I have the following problem in which I want to compute $\frac{\partial L}{\partial W^T}$, where $L \in \Bbb R$ and $W \in \Bbb R^{d \times m}$. Suppose that $Z = XW$ where $X \in \Bbb R^{m \times d}$ then I have: $$ \frac{\partial L}{\partial W^T} = \frac{\partial L}{\partial Z^T} \frac{\partial Z}{\partial W^T}$$ Now, $\frac{\partial L}{\partial Z^T} \in \Bbb R^{m \times n}$, computing $\frac{\partial Z}{\partial W^T}$ I get a matrix in which entry $(i,j)$ is a matrix given by $\frac{\partial Z}{\partial W_{i,j}} \in \Bbb R^{m \times n}$.

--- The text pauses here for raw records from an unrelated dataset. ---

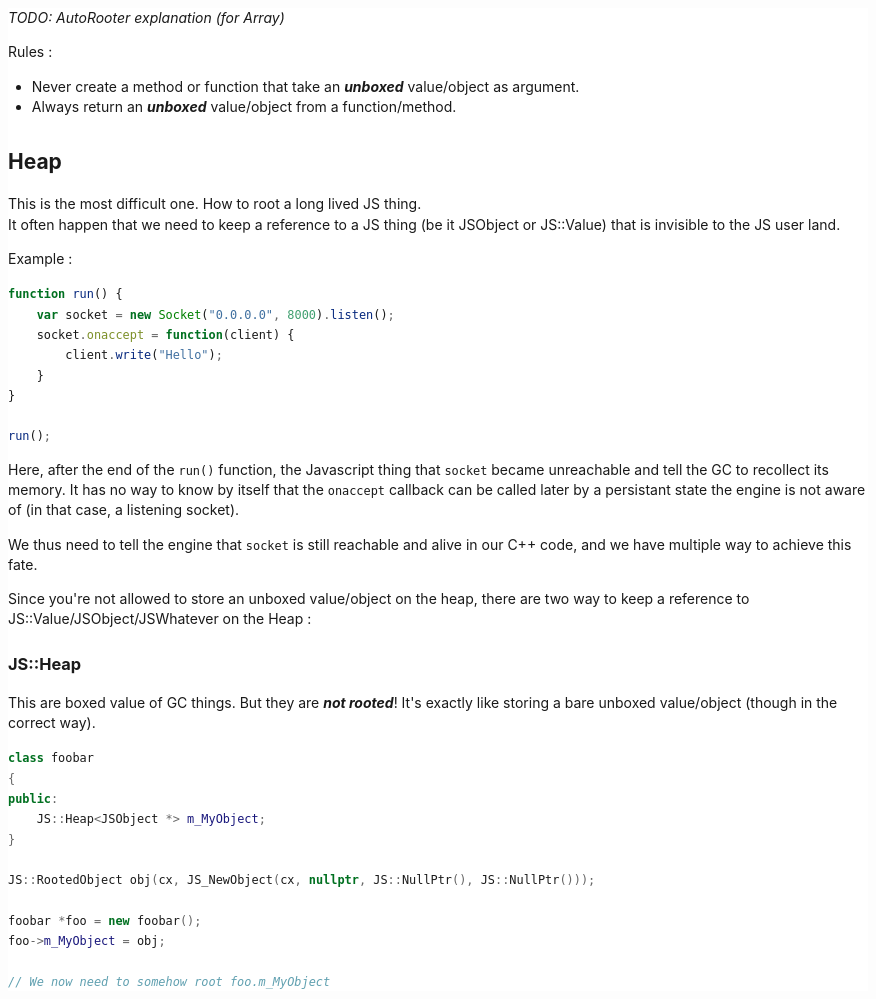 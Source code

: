 *TODO: AutoRooter explanation (for Array)*

Rules :

- Never create a method or function that take an ***unboxed*** value/object as argument.
- Always return an ***unboxed*** value/object from a function/method.

## Heap

This is the most difficult one. How to root a long lived JS thing.  
It often happen that we need to keep a reference to a JS thing (be it JSObject or JS::Value) that is invisible to the JS user land.

Example :

```javascript
function run() {
    var socket = new Socket("0.0.0.0", 8000).listen();
    socket.onaccept = function(client) {
        client.write("Hello");
    }
}

run();
```

Here, after the end of the ```run()``` function, the Javascript thing that ```socket``` became unreachable and tell the GC to recollect its memory. It has no way to know by itself that the ```onaccept``` callback can be called later by a persistant state the engine is not aware of (in that case, a listening socket).

We thus need to tell the engine that ```socket``` is still reachable and alive in our C++ code, and we have multiple way to achieve this fate.

Since you're not allowed to store an unboxed value/object on the heap, there are two way to keep a reference to  JS::Value/JSObject/JSWhatever on the Heap :

### JS::Heap<T>

This are boxed value of GC things. But they are ***not rooted***! It's exactly like storing a bare unboxed value/object (though in the correct way).

```cpp
class foobar
{
public:
    JS::Heap<JSObject *> m_MyObject;
}

JS::RootedObject obj(cx, JS_NewObject(cx, nullptr, JS::NullPtr(), JS::NullPtr()));

foobar *foo = new foobar();
foo->m_MyObject = obj;

// We now need to somehow root foo.m_MyObject
```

Therefore, $\frac{\partial Z}{\partial W^T}$ is a $(d \times n)$ matrix in which each entry is a matrix of size $(m \times n)$. Pardon me in advance for butchering notation/terminology, but how would the product $\frac{\partial L}{\partial Z^T} \frac{\partial Z}{\partial W^T}$ work ? I know at the end I need to have a matrix and not a tensor, googling online it seems like this is a tensor contraction but I'm having a hard time finding a closed form form $\frac{\partial L}{\partial W^T}$, although I suspect it should be $X^T\frac{\partial L}{\partial Z^T}$.
Thank you.
According to the chain rule, we have $$ \frac{\partial L}{\partial W^T} = \frac{\partial L}{\partial Z} \frac{\partial Z}{\partial W^T} = \frac{\partial L}{\partial Z^T} \frac{\partial Z^T}{\partial W^T} $$ where $Z = X W$ or equivalently $Z^T = W^T X^T$. Let us write it componentwise with Einstein convention, by using $Z_{ab} = X_{ak}W_{kb}$ or $Z_{ba} = W_{ka}X_{bk}$. Here, an orthonormal basis is considered. Thus, \begin{aligned} \frac{\partial L}{\partial W_{ji}} &= \frac{\partial L}{\partial Z_{ba}} \frac{\partial Z_{ba}}{\partial W_{ji}} \\ &= \frac{\partial L}{\partial Z_{ba}} \frac{\partial W_{ka}}{\partial W_{ji}} X_{bk} \\ &= \frac{\partial L}{\partial Z_{ba}} \delta_{kj}\delta_{ai} X_{bk} \\ &= \frac{\partial L}{\partial Z_{bi}} X_{bj} \end{aligned} where $\delta$ is the Kronecker symbol. These are the $ij$ components of $$ \frac{\partial L}{\partial W^T} = \frac{\partial L}{\partial Z^T} X = \left(X^T\frac{\partial L}{\partial Z}\right)^T $$